===== DATA FOR REVIEW =====

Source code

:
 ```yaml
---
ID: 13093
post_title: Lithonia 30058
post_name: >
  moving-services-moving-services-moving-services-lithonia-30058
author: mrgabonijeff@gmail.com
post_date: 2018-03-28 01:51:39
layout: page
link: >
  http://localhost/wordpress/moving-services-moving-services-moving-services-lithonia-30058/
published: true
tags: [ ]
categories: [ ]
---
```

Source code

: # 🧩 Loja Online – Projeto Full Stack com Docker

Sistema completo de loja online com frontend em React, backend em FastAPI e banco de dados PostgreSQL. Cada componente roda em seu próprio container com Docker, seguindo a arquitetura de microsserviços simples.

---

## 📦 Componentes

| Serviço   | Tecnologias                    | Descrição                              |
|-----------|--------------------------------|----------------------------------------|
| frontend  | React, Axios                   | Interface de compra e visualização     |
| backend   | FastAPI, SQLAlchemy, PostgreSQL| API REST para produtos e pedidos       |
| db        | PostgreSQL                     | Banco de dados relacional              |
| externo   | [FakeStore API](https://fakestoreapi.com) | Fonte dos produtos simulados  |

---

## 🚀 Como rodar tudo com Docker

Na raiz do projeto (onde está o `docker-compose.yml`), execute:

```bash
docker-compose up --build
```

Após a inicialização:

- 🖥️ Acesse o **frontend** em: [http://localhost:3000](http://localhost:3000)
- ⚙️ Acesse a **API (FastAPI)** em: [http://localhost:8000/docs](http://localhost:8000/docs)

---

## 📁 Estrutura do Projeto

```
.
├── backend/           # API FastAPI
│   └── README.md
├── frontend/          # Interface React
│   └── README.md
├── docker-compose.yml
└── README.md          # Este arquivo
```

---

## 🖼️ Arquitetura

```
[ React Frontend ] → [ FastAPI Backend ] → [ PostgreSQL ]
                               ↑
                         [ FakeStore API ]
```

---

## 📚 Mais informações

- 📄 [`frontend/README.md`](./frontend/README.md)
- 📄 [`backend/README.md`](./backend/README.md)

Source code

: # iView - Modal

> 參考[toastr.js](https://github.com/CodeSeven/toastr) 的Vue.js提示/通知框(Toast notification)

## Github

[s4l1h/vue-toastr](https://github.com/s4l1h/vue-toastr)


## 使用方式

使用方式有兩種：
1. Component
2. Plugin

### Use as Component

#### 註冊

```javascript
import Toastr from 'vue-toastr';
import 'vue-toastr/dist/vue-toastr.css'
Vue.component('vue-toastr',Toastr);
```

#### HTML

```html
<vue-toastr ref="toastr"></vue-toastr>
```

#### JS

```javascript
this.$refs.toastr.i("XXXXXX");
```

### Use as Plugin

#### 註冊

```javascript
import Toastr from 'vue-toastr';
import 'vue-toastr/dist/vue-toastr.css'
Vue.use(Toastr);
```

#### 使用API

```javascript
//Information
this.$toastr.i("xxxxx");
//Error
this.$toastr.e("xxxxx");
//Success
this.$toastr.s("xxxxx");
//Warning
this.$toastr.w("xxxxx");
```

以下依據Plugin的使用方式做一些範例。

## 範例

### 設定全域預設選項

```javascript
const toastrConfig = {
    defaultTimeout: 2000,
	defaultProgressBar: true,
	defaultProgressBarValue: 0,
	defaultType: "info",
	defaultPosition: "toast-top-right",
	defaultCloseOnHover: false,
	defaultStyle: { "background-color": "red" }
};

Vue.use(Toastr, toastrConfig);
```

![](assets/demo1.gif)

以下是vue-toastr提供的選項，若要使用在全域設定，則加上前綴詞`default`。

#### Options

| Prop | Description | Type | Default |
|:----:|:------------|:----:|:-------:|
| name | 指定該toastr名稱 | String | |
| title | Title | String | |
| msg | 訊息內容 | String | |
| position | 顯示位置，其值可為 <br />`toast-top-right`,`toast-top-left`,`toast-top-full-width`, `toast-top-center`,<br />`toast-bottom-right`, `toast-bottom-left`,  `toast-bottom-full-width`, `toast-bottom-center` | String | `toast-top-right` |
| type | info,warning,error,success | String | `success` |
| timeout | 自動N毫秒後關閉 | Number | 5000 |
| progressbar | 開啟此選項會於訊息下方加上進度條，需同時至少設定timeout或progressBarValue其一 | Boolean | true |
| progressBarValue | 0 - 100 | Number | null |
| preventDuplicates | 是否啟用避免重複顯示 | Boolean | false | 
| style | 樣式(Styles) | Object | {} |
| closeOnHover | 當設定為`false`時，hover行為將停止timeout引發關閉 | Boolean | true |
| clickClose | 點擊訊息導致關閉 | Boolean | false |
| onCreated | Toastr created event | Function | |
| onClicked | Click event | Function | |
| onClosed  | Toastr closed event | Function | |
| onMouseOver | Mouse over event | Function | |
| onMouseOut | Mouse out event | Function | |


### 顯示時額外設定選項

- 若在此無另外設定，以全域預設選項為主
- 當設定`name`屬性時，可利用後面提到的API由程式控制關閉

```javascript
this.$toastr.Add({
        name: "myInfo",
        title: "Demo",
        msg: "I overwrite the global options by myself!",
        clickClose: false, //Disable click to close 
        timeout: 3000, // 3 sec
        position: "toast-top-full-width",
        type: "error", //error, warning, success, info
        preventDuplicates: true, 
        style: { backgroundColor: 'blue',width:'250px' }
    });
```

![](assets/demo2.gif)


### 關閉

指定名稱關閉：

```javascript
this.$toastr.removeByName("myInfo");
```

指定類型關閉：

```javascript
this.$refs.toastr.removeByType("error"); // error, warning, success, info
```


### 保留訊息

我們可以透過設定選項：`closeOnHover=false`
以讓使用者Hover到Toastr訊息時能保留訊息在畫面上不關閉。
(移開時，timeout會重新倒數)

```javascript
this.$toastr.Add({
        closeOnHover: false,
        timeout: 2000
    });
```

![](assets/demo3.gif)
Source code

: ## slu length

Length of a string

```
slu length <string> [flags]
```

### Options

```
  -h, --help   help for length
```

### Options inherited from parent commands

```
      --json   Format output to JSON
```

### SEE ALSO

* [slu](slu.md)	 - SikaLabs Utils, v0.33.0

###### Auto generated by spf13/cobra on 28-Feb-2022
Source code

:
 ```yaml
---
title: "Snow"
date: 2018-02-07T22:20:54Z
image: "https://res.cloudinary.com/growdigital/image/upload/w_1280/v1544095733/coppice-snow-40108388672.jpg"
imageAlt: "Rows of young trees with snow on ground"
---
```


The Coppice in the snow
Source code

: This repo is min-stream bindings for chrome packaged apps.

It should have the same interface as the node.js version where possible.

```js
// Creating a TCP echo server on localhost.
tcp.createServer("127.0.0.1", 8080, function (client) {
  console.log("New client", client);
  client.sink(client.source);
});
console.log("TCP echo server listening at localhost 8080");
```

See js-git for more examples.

=====

#### PROBLEM TO WORK ON:
Restate the data above word for word, omitting nothing.

#### WRITTEN RESPONSE:
Source code

:
 ```yaml
---
ID: 13093
post_title: Lithonia 30058
post_name: >
  moving-services-moving-services-moving-services-lithonia-30058
author: mrgabonijeff@gmail.com
post_date: 2018-03-28 01:51:39
layout: page
link: >
  http://localhost/wordpress/moving-services-moving-services-moving-services-lithonia-30058/
published: true
tags: [ ]
categories: [ ]
---
```

Source code

: # 🧩 Loja Online – Projeto Full Stack com Docker

Sistema completo de loja online com frontend em React, backend em FastAPI e banco de dados PostgreSQL. Cada componente roda em seu próprio container com Docker, seguindo a arquitetura de microsserviços simples.

---

## 📦 Componentes

| Serviço   | Tecnologias                    | Descrição                              |
|-----------|--------------------------------|----------------------------------------|
| frontend  | React, Axios                   | Interface de compra e visualização     |
| backend   | FastAPI, SQLAlchemy, PostgreSQL| API REST para produtos e pedidos       |
| db        | PostgreSQL                     | Banco de dados relacional              |
| externo   | [FakeStore API](https://fakestoreapi.com) | Fonte dos produtos simulados  |

---

## 🚀 Como rodar tudo com Docker

Na raiz do projeto (onde está o `docker-compose.yml`), execute:

```bash
docker-compose up --build
```

Após a inicialização:

- 🖥️ Acesse o **frontend** em: [http://localhost:3000](http://localhost:3000)
- ⚙️ Acesse a **API (FastAPI)** em: [http://localhost:8000/docs](http://localhost:8000/docs)

---

## 📁 Estrutura do Projeto

```
.
├── backend/           # API FastAPI
│   └── README.md
├── frontend/          # Interface React
│   └── README.md
├── docker-compose.yml
└── README.md          # Este arquivo
```

---

## 🖼️ Arquitetura

```
[ React Frontend ] → [ FastAPI Backend ] → [ PostgreSQL ]
                               ↑
                         [ FakeStore API ]
```

---

## 📚 Mais informações

- 📄 [`frontend/README.md`](./frontend/README.md)
- 📄 [`backend/README.md`](./backend/README.md)

Source code

: # iView - Modal

> 參考[toastr.js](https://github.com/CodeSeven/toastr) 的Vue.js提示/通知框(Toast notification)

## Github

[s4l1h/vue-toastr](https://github.com/s4l1h/vue-toastr)


## 使用方式

使用方式有兩種：
1. Component
2. Plugin

### Use as Component

#### 註冊

```javascript
import Toastr from 'vue-toastr';
import 'vue-toastr/dist/vue-toastr.css'
Vue.component('vue-toastr',Toastr);
```

#### HTML

```html
<vue-toastr ref="toastr"></vue-toastr>
```

#### JS

```javascript
this.$refs.toastr.i("XXXXXX");
```

### Use as Plugin

#### 註冊

```javascript
import Toastr from 'vue-toastr';
import 'vue-toastr/dist/vue-toastr.css'
Vue.use(Toastr);
```

#### 使用API

```javascript
//Information
this.$toastr.i("xxxxx");
//Error
this.$toastr.e("xxxxx");
//Success
this.$toastr.s("xxxxx");
//Warning
this.$toastr.w("xxxxx");
```

以下依據Plugin的使用方式做一些範例。

## 範例

### 設定全域預設選項

```javascript
const toastrConfig = {
    defaultTimeout: 2000,
	defaultProgressBar: true,
	defaultProgressBarValue: 0,
	defaultType: "info",
	defaultPosition: "toast-top-right",
	defaultCloseOnHover: false,
	defaultStyle: { "background-color": "red" }
};

Vue.use(Toastr, toastrConfig);
```

![](assets/demo1.gif)

以下是vue-toastr提供的選項，若要使用在全域設定，則加上前綴詞`default`。

#### Options

| Prop | Description | Type | Default |
|:----:|:------------|:----:|:-------:|
| name | 指定該toastr名稱 | String | |
| title | Title | String | |
| msg | 訊息內容 | String | |
| position | 顯示位置，其值可為 <br />`toast-top-right`,`toast-top-left`,`toast-top-full-width`, `toast-top-center`,<br />`toast-bottom-right`, `toast-bottom-left`,  `toast-bottom-full-width`, `toast-bottom-center` | String | `toast-top-right` |
| type | info,warning,error,success | String | `success` |
| timeout | 自動N毫秒後關閉 | Number | 5000 |
| progressbar | 開啟此選項會於訊息下方加上進度條，需同時至少設定timeout或progressBarValue其一 | Boolean | true |
| progressBarValue | 0 - 100 | Number | null |
| preventDuplicates | 是否啟用避免重複顯示 | Boolean | false | 
| style | 樣式(Styles) | Object | {} |
| closeOnHover | 當設定為`false`時，hover行為將停止timeout引發關閉 | Boolean | true |
| clickClose | 點擊訊息導致關閉 | Boolean | false |
| onCreated | Toastr created event | Function | |
| onClicked | Click event | Function | |
| onClosed  | Toastr closed event | Function | |
| onMouseOver | Mouse over event | Function | |
| onMouseOut | Mouse out event | Function | |


### 顯示時額外設定選項

- 若在此無另外設定，以全域預設選項為主
- 當設定`name`屬性時，可利用後面提到的API由程式控制關閉

```javascript
this.$toastr.Add({
        name: "myInfo",
        title: "Demo",
        msg: "I overwrite the global options by myself!",
        clickClose: false, //Disable click to close 
        timeout: 3000, // 3 sec
        position: "toast-top-full-width",
        type: "error", //error, warning, success, info
        preventDuplicates: true, 
        style: { backgroundColor: 'blue',width:'250px' }
    });
```

![](assets/demo2.gif)


### 關閉

指定名稱關閉：

```javascript
this.$toastr.removeByName("myInfo");
```

指定類型關閉：

```javascript
this.$refs.toastr.removeByType("error"); // error, warning, success, info
```


### 保留訊息

我們可以透過設定選項：`closeOnHover=false`
以讓使用者Hover到Toastr訊息時能保留訊息在畫面上不關閉。
(移開時，timeout會重新倒數)

```javascript
this.$toastr.Add({
        closeOnHover: false,
        timeout: 2000
    });
```

![](assets/demo3.gif)
Source code

: ## slu length

Length of a string

```
slu length <string> [flags]
```

### Options

```
  -h, --help   help for length
```

### Options inherited from parent commands

```
      --json   Format output to JSON
```

### SEE ALSO

* [slu](slu.md)	 - SikaLabs Utils, v0.33.0

###### Auto generated by spf13/cobra on 28-Feb-2022
Source code

:
 ```yaml
---
title: "Snow"
date: 2018-02-07T22:20:54Z
image: "https://res.cloudinary.com/growdigital/image/upload/w_1280/v1544095733/coppice-snow-40108388672.jpg"
imageAlt: "Rows of young trees with snow on ground"
---
```


The Coppice in the snow
Source code

: This repo is min-stream bindings for chrome packaged apps.

It should have the same interface as the node.js version where possible.

```js
// Creating a TCP echo server on localhost.
tcp.createServer("127.0.0.1", 8080, function (client) {
  console.log("New client", client);
  client.sink(client.source);
});
console.log("TCP echo server listening at localhost 8080");
```

See js-git for more examples.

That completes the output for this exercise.